Abgelehnte Anträge von Union und Linken

Die CDU/CSU forderte in ihrer Vorlage eine Reduzierung der irregulären Migration nach Deutschland. Zu den dazu erforderlichen Maßnahmen zählte sie, die europäische Grenzschutzagentur Frontex zu einem „effektiven Schutz der EU-Außengrenzen“ zu befähigen und weitere Staaten wie Algerien, Marokko und Tunesien sowie Georgien als asylrechtlich sichere Herkunftsstaaten einzustufen. Auch sollten Entscheidungen über Asylanträge dem Antrag zufolge an der EU-Außengrenze getroffen werden müssen. Des Weiteren sprach sich die CDU/CSU-Fraktion unter anderem dafür aus, bis zu einem hinreichenden Schutz der EU-Außengrenzen „lageangepasst und als letztes Mittel“ die an der deutsch-österreichischen Grenze stattfindenden Kontrollen auf die Binnengrenzen zu Tschechien und zur Schweiz auszuweiten.

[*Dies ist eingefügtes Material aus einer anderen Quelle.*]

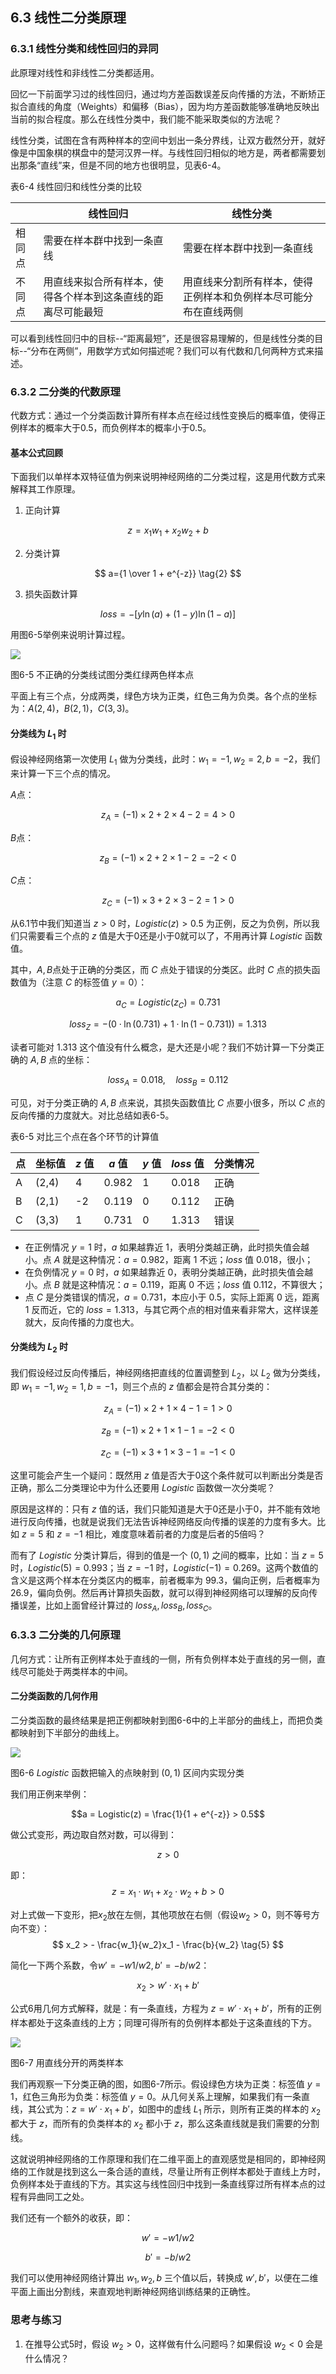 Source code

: <!--Copyright © Microsoft Corporation. All rights reserved.
  适用于[License](https://github.com/Microsoft/ai-edu/blob/master/LICENSE.md)版权许可-->

## 6.3 线性二分类原理

### 6.3.1 线性分类和线性回归的异同

此原理对线性和非线性二分类都适用。

回忆一下前面学习过的线性回归，通过均方差函数误差反向传播的方法，不断矫正拟合直线的角度（Weights）和偏移（Bias），因为均方差函数能够准确地反映出当前的拟合程度。那么在线性分类中，我们能不能采取类似的方法呢？

线性分类，试图在含有两种样本的空间中划出一条分界线，让双方截然分开，就好像是中国象棋的棋盘中的楚河汉界一样。与线性回归相似的地方是，两者都需要划出那条“直线”来，但是不同的地方也很明显，见表6-4。

表6-4 线性回归和线性分类的比较

||线性回归|线性分类|
|---|---|---|
|相同点|需要在样本群中找到一条直线|需要在样本群中找到一条直线|
|不同点|用直线来拟合所有样本，使得各个样本到这条直线的距离尽可能最短|用直线来分割所有样本，使得正例样本和负例样本尽可能分布在直线两侧|

可以看到线性回归中的目标--“距离最短”，还是很容易理解的，但是线性分类的目标--“分布在两侧”，用数学方式如何描述呢？我们可以有代数和几何两种方式来描述。

### 6.3.2 二分类的代数原理

代数方式：通过一个分类函数计算所有样本点在经过线性变换后的概率值，使得正例样本的概率大于0.5，而负例样本的概率小于0.5。

#### 基本公式回顾

下面我们以单样本双特征值为例来说明神经网络的二分类过程，这是用代数方式来解释其工作原理。

1. 正向计算

$$
z = x_1 w_1+ x_2 w_2 + b  \tag{1}
$$

2. 分类计算

$$
a={1 \over 1 + e^{-z}} \tag{2}
$$

3. 损失函数计算

$$
loss = -[y \ln (a)+(1-y) \ln (1-a)] \tag{3}
$$

用图6-5举例来说明计算过程。

<img src="https://aiedugithub4a2.blob.core.windows.net/a2-images/Images/6/sample.png" ch="500" />

图6-5 不正确的分类线试图分类红绿两色样本点

平面上有三个点，分成两类，绿色方块为正类，红色三角为负类。各个点的坐标为：$A(2,4)，B(2,1)，C(3,3)$。

#### 分类线为 $L_1$ 时

假设神经网络第一次使用 $L_1$ 做为分类线，此时：$w_1=-1,w_2=2,b=-2$，我们来计算一下三个点的情况。

$A$点：

$$
z_A = (-1)\times 2 + 2 \times 4 -2 = 4 > 0 \tag{正确}
$$

$B$点：

$$
z_B = (-1)\times 2 + 2 \times 1 -2 = -2 < 0 \tag{正确}
$$

$C$点：

$$
z_C = (-1)\times 3 + 2 \times 3 -2 = 1 > 0 \tag{错误}
$$

从6.1节中我们知道当 $z>0$ 时，$Logistic(z) > 0.5$ 为正例，反之为负例，所以我们只需要看三个点的 $z$ 值是大于0还是小于0就可以了，不用再计算 $Logistic$ 函数值。

其中，$A,B$点处于正确的分类区，而 $C$ 点处于错误的分类区。此时 $C$ 点的损失函数值为（注意 $C$ 的标签值 $y=0$）：

$$
a_C = Logistic(z_C) = 0.731
$$

$$
loss_Z = -(0 \cdot \ln(0.731) + 1 \cdot \ln(1-0.731))=1.313
$$

读者可能对 $1.313$ 这个值没有什么概念，是大还是小呢？我们不妨计算一下分类正确的 $A,B$ 点的坐标：

$$
loss_A = 0.018, \quad loss_B = 0.112
$$

可见，对于分类正确的 $A,B$ 点来说，其损失函数值比 $C$ 点要小很多，所以 $C$ 点的反向传播的力度就大。对比总结如表6-5。

表6-5 对比三个点在各个环节的计算值

|点|坐标值|$z$ 值|$a$ 值|$y$ 值|$loss$ 值|分类情况|
|---|---|---|---|---|---|---|
|A|(2,4)|4|0.982|1|0.018|正确|
|B|(2,1)|-2|0.119|0|0.112|正确|
|C|(3,3)|1|0.731|0|1.313|错误|

- 在正例情况 $y=1$ 时，$a$ 如果越靠近 $1$，表明分类越正确，此时损失值会越小。点 $A$ 就是这种情况：$a=0.982$，距离 $1$ 不远；$loss$ 值 $0.018$，很小；
- 在负例情况 $y=0$ 时，$a$ 如果越靠近 $0$，表明分类越正确，此时损失值会越小。点 $B$ 就是这种情况：$a=0.119$，距离 $0$ 不远；$loss$ 值 $0.112$，不算很大；
- 点 $C$ 是分类错误的情况，$a=0.731$，本应小于 $0.5$，实际上距离 $0$ 远，距离 $1$ 反而近，它的 $loss=1.313$，与其它两个点的相对值来看非常大，这样误差就大，反向传播的力度也大。

#### 分类线为 $L_2$ 时

我们假设经过反向传播后，神经网络把直线的位置调整到 $L_2$，以 $L_2$ 做为分类线，即 $w_1=-1,w_2=1,b=-1$，则三个点的 $z$ 值都会是符合其分类的：

$$
z_A = (-1)\times 2 + 1 \times 4 -1 = 1 > 0 \tag{正确}
$$

$$
z_B = (-1)\times 2 + 1 \times 1 -1 = -2 < 0 \tag{正确}
$$

$$
z_C = (-1)\times 3 + 1 \times 3 -1 = -1 < 0 \tag{正确}
$$

这里可能会产生一个疑问：既然用 $z$ 值是否大于0这个条件就可以判断出分类是否正确，那么二分类理论中为什么还要用 $Logistic$ 函数做一次分类呢？

原因是这样的：只有 $z$ 值的话，我们只能知道是大于0还是小于0，并不能有效地进行反向传播，也就是说我们无法告诉神经网络反向传播的误差的力度有多大。比如 $z=5$ 和 $z=-1$ 相比，难度意味着前者的力度是后者的5倍吗？

而有了 $Logistic$ 分类计算后，得到的值是一个 $(0,1)$ 之间的概率，比如：当 $z=5$ 时，$Logistic(5) = 0.993$；当 $z=-1$ 时，$Logistic(-1)=0.269$。这两个数值的含义是这两个样本在分类区内的概率，前者概率为 $99.3%$，偏向正例，后者概率为 $26.9%$，偏向负例。然后再计算损失函数，就可以得到神经网络可以理解的反向传播误差，比如上面曾经计算过的 $loss_A,loss_B,loss_C$。

### 6.3.3 二分类的几何原理

几何方式：让所有正例样本处于直线的一侧，所有负例样本处于直线的另一侧，直线尽可能处于两类样本的中间。

#### 二分类函数的几何作用

二分类函数的最终结果是把正例都映射到图6-6中的上半部分的曲线上，而把负类都映射到下半部分的曲线上。

<img src="https://aiedugithub4a2.blob.core.windows.net/a2-images/Images/6/sigmoid_binary.png"/>

图6-6 $Logistic$ 函数把输入的点映射到 $(0,1)$ 区间内实现分类

我们用正例来举例：

$$a = Logistic(z) = \frac{1}{1 + e^{-z}} > 0.5$$

做公式变形，两边取自然对数，可以得到：

$$z > 0$$

即：
$$
z = x_1 \cdot w_1 + x_2 \cdot w_2 + b > 0
$$

对上式做一下变形，把$x_2$放在左侧，其他项放在右侧（假设$w_2>0$，则不等号方向不变）：
$$
x_2 > - \frac{w_1}{w_2}x_1 - \frac{b}{w_2} \tag{5}
$$

简化一下两个系数，令$w'=-w1/w2,b'=-b/w2$：

$$
x_2 > w' \cdot x_1 + b' \tag{6}
$$

公式6用几何方式解释，就是：有一条直线，方程为 $z = w' \cdot x_1+b'$，所有的正例样本都处于这条直线的上方；同理可得所有的负例样本都处于这条直线的下方。

<img src="https://aiedugithub4a2.blob.core.windows.net/a2-images/Images/6/linear_binary_analysis.png" ch="500" />

图6-7 用直线分开的两类样本

我们再观察一下分类正确的图，如图6-7所示。假设绿色方块为正类：标签值 $y=1$，红色三角形为负类：标签值 $y=0$。从几何关系上理解，如果我们有一条直线，其公式为：$z = w' \cdot x_1+b'$，如图中的虚线 $L_1$ 所示，则所有正类的样本的 $x_2$ 都大于 $z$，而所有的负类样本的 $x_2$ 都小于 $z$，那么这条直线就是我们需要的分割线。

这就说明神经网络的工作原理和我们在二维平面上的直观感觉是相同的，即神经网络的工作就是找到这么一条合适的直线，尽量让所有正例样本都处于直线上方时，负例样本处于直线的下方。其实这与线性回归中找到一条直线穿过所有样本点的过程有异曲同工之处。

我们还有一个额外的收获，即：

$$w' = - w1 / w2 \tag{7}$$

$$b' = -b/w2 \tag{8}$$

我们可以使用神经网络计算出 $w_1,w_2,b$ 三个值以后，转换成 $w',b'$，以便在二维平面上画出分割线，来直观地判断神经网络训练结果的正确性。

### 思考与练习

1. 在推导公式5时，假设 $w_2 > 0$，这样做有什么问题吗？如果假设 $w_2<0$ 会是什么情况？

Den Antrag der Linksfraktion lehnte das Parlament mit den Stimmen der übrigen Fraktionen ab. Darin plädierte Die Linke unter Verweis auf die Aufnahme ukrainischer Flüchtlinge dafür, allen Geflüchteten zu erlauben, in einer privat angemieteten Wohnung oder bei Verwandten oder Bekannten unterzukommen, wenn ihnen dies möglich ist. Ferner sprach sich die Fraktion dafür aus, Arbeitsverbote für alle Geflüchteten „zu jedem Zeitpunkt des Verfahrens“ abzuschaffen und ihnen einen Zugang zu regulären Sozialleistungen nach den Sozialgesetzbüchern sowie einer uneingeschränkten Gesundheitsversorgung zu eröffnen.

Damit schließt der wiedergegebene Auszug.